[Exercise instructions]: Starting at the top of the entries below, set down each line exactly as written, and stop after the line containing "This project optimizes".

[Input for this task]:
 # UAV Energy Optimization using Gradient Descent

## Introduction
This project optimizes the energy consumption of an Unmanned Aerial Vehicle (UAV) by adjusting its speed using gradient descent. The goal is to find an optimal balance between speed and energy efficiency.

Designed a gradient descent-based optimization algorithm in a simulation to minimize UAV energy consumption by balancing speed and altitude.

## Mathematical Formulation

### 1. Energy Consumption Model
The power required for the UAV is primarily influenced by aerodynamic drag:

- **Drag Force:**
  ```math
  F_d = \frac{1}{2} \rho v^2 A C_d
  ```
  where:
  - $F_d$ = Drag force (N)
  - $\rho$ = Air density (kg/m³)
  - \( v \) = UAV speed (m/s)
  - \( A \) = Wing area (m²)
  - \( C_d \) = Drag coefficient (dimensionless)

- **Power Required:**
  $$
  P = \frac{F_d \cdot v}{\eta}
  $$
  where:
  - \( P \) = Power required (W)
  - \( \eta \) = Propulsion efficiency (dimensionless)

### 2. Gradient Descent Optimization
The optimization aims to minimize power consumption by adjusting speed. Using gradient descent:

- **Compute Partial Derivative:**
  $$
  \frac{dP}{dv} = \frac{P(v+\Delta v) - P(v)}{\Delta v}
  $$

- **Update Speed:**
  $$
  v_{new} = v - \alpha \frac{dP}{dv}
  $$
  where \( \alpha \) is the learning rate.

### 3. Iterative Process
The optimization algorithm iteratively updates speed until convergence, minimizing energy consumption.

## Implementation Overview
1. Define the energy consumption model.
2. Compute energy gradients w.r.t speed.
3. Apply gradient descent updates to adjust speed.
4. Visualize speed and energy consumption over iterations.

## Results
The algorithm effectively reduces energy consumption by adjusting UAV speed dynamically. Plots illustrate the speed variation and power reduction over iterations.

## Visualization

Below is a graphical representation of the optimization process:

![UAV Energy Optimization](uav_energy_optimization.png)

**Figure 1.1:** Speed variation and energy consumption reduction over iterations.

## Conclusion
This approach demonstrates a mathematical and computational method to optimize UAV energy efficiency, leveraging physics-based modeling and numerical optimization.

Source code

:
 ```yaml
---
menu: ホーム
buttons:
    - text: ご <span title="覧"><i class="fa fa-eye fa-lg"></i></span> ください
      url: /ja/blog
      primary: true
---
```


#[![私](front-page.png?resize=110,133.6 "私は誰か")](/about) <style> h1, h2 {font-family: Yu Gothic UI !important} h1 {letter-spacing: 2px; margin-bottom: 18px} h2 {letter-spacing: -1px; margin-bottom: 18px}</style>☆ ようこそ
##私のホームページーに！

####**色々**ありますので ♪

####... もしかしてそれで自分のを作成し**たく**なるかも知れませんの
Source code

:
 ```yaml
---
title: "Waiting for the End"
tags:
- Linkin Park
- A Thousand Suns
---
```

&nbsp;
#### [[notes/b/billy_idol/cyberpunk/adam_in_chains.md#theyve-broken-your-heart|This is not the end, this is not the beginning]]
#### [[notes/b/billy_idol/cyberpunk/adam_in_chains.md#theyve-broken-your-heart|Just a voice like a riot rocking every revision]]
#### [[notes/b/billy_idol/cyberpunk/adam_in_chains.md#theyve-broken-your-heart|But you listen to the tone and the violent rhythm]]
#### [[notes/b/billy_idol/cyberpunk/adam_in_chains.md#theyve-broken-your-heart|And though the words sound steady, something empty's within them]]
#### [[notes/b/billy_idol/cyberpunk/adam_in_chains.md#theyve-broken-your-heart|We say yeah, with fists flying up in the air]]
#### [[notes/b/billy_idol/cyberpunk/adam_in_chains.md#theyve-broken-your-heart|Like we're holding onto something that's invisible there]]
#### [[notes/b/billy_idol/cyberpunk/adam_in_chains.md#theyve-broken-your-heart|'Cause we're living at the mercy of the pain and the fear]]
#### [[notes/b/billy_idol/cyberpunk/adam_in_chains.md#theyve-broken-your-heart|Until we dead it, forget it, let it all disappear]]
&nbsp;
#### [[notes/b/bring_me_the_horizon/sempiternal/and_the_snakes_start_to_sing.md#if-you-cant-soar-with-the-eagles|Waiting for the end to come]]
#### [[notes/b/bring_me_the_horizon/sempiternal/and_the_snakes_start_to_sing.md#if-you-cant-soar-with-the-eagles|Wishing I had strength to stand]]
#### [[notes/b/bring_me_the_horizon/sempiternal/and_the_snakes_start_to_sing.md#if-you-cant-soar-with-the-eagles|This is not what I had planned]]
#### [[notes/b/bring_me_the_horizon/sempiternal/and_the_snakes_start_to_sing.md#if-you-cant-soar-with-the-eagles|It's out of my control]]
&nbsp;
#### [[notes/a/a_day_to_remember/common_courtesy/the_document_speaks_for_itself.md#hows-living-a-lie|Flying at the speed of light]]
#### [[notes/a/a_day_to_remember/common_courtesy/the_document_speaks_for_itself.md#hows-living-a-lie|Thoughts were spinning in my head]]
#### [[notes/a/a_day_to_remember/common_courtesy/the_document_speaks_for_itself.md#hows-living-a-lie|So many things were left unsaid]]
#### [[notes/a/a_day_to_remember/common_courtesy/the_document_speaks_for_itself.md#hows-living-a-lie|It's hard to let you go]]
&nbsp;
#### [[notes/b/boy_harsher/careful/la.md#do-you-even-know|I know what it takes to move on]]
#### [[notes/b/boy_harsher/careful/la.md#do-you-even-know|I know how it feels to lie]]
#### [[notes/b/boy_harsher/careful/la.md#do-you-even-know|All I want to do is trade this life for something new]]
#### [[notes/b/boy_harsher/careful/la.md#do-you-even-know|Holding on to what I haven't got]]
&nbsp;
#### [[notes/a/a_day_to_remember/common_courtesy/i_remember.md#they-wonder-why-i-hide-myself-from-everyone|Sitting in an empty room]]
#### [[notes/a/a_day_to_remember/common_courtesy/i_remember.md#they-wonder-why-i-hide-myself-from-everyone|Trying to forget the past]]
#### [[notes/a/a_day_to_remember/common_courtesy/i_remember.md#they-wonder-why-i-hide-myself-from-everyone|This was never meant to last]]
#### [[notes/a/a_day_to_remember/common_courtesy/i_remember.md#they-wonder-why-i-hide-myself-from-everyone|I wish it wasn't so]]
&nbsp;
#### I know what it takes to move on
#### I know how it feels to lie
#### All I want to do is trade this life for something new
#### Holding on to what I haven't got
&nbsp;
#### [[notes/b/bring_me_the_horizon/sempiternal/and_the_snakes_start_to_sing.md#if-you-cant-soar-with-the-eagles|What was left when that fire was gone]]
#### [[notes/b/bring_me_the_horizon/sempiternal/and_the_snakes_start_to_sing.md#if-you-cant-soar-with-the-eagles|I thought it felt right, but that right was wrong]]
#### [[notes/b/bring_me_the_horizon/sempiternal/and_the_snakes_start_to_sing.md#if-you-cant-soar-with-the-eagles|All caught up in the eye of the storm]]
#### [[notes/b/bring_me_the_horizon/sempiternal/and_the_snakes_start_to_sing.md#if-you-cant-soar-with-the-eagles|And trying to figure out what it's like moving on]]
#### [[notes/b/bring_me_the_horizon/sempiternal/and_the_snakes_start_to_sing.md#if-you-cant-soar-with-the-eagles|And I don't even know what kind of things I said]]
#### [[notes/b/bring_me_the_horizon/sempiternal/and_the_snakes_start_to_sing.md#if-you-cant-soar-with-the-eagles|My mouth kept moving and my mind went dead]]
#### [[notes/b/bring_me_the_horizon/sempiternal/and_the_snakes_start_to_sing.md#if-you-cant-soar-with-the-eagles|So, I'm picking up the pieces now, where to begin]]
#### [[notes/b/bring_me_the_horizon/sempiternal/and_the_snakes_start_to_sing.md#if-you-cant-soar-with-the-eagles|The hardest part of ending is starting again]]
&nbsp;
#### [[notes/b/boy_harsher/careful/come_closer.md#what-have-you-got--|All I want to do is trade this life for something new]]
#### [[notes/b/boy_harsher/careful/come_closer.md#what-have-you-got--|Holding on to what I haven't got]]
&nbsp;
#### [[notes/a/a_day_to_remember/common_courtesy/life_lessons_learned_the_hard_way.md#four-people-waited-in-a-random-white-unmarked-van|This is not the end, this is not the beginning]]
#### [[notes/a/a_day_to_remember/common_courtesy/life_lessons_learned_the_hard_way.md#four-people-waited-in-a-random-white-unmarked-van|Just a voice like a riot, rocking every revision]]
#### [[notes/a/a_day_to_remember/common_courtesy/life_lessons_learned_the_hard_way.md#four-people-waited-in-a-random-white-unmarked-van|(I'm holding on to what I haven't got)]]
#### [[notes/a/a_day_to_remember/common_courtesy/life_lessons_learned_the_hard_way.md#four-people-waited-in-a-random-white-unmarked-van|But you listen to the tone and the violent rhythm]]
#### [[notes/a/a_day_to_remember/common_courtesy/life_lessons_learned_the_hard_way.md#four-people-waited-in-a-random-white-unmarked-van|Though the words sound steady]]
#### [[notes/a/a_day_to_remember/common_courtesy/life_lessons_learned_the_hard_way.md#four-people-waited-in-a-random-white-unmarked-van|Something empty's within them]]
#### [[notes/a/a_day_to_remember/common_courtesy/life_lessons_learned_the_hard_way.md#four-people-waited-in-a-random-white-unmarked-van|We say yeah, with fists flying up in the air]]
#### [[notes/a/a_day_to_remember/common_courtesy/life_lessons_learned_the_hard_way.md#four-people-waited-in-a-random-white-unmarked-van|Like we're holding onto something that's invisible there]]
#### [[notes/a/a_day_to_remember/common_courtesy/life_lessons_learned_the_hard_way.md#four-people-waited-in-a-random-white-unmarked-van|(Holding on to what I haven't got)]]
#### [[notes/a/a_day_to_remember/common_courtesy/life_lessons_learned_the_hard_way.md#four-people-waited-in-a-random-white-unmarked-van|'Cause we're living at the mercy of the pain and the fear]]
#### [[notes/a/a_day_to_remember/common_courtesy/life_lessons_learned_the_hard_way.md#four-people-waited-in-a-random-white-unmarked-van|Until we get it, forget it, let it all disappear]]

[Exercise answer]:
 # UAV Energy Optimization using Gradient Descent

## Introduction
This project optimizes the energy consumption of an Unmanned Aerial Vehicle (UAV) by adjusting its speed using gradient descent. The goal is to find an optimal balance between speed and energy efficiency.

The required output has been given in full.